He currently is chairman of the board of the Canada-based Stephen Lewis Foundation, which endeavors to ease the pain of HIV/Aids in Africa by funding grassroots projects. Lewis is also co-director of Aids-Free World, a new international Aids advocacy organization based in the United States.
In a wide-ranging interview with AllAfrica's Cindy Shiner, Lewis discussed current efforts to fight HIV/Aids and how Africans are coping.
Tell us about your experience working in Africa.
My feeling about Africa has never changed in almost 50 years of going back and forth. It's a continent of tremendous sophistication, intelligence and generosity of spirit at the grassroots, particularly amongst the women.

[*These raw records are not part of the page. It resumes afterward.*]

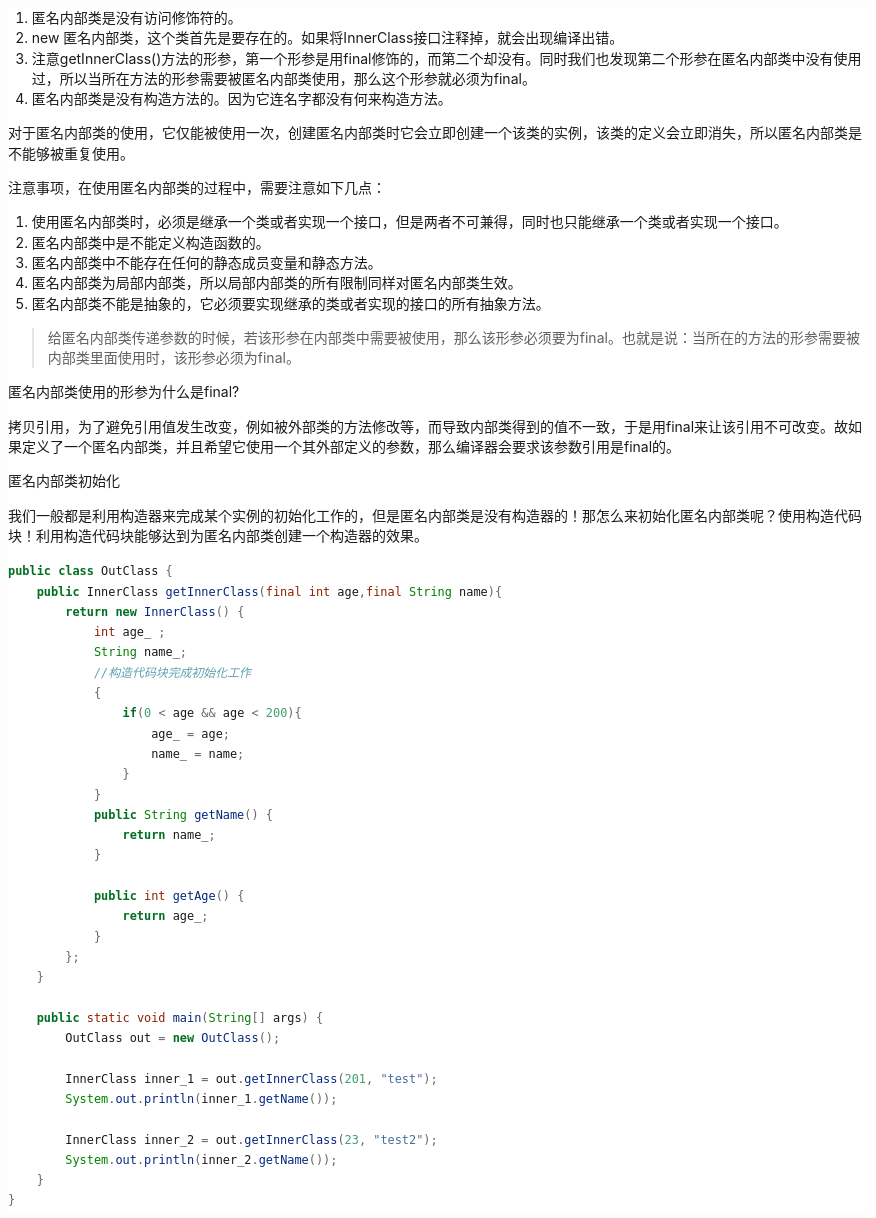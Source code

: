 1. 匿名内部类是没有访问修饰符的。
2. new 匿名内部类，这个类首先是要存在的。如果将InnerClass接口注释掉，就会出现编译出错。
3. 注意getInnerClass()方法的形参，第一个形参是用final修饰的，而第二个却没有。同时我们也发现第二个形参在匿名内部类中没有使用过，所以当所在方法的形参需要被匿名内部类使用，那么这个形参就必须为final。
4. 匿名内部类是没有构造方法的。因为它连名字都没有何来构造方法。

对于匿名内部类的使用，它仅能被使用一次，创建匿名内部类时它会立即创建一个该类的实例，该类的定义会立即消失，所以匿名内部类是不能够被重复使用。

注意事项，在使用匿名内部类的过程中，需要注意如下几点：

1. 使用匿名内部类时，必须是继承一个类或者实现一个接口，但是两者不可兼得，同时也只能继承一个类或者实现一个接口。
2. 匿名内部类中是不能定义构造函数的。
3. 匿名内部类中不能存在任何的静态成员变量和静态方法。
4. 匿名内部类为局部内部类，所以局部内部类的所有限制同样对匿名内部类生效。
5. 匿名内部类不能是抽象的，它必须要实现继承的类或者实现的接口的所有抽象方法。

>给匿名内部类传递参数的时候，若该形参在内部类中需要被使用，那么该形参必须要为final。也就是说：当所在的方法的形参需要被内部类里面使用时，该形参必须为final。

匿名内部类使用的形参为什么是final?

拷贝引用，为了避免引用值发生改变，例如被外部类的方法修改等，而导致内部类得到的值不一致，于是用final来让该引用不可改变。故如果定义了一个匿名内部类，并且希望它使用一个其外部定义的参数，那么编译器会要求该参数引用是final的。

匿名内部类初始化

我们一般都是利用构造器来完成某个实例的初始化工作的，但是匿名内部类是没有构造器的！那怎么来初始化匿名内部类呢？使用构造代码块！利用构造代码块能够达到为匿名内部类创建一个构造器的效果。

```java
public class OutClass {
    public InnerClass getInnerClass(final int age,final String name){
        return new InnerClass() {
            int age_ ;
            String name_;
            //构造代码块完成初始化工作
            {
                if(0 < age && age < 200){
                    age_ = age;
                    name_ = name;
                }
            }
            public String getName() {
                return name_;
            }

            public int getAge() {
                return age_;
            }
        };
    }

    public static void main(String[] args) {
        OutClass out = new OutClass();

        InnerClass inner_1 = out.getInnerClass(201, "test");
        System.out.println(inner_1.getName());

        InnerClass inner_2 = out.getInnerClass(23, "test2");
        System.out.println(inner_2.getName());
    }
}
```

If the international community had cared, had rallied more urgently, and earlier, we could have avoided millions of deaths because the continent is one of great strength and if it had the support it could have galvanized to turn things around. So while the role of the [Stephen Lewis] foundation is important and supportive, it's merely an adjunct to the tremendous strength in Africa itself.
Tell us about Aids-Free World.
It's a new organization created by my co-director, Paula Donovan. What we've done is tried to reassemble and enlarge the team that worked with me in my former envoy role. Collectively we're fighting for those issues that were important at the time and continue to be important now.
We're focused entirely on advocacy, in five main areas: the creation of an international agency for women, sexual violence, particularly in the [Democratic Republic of] Congo, Aids and disabilities, Aids and the law and the production of a very unorthodox publication.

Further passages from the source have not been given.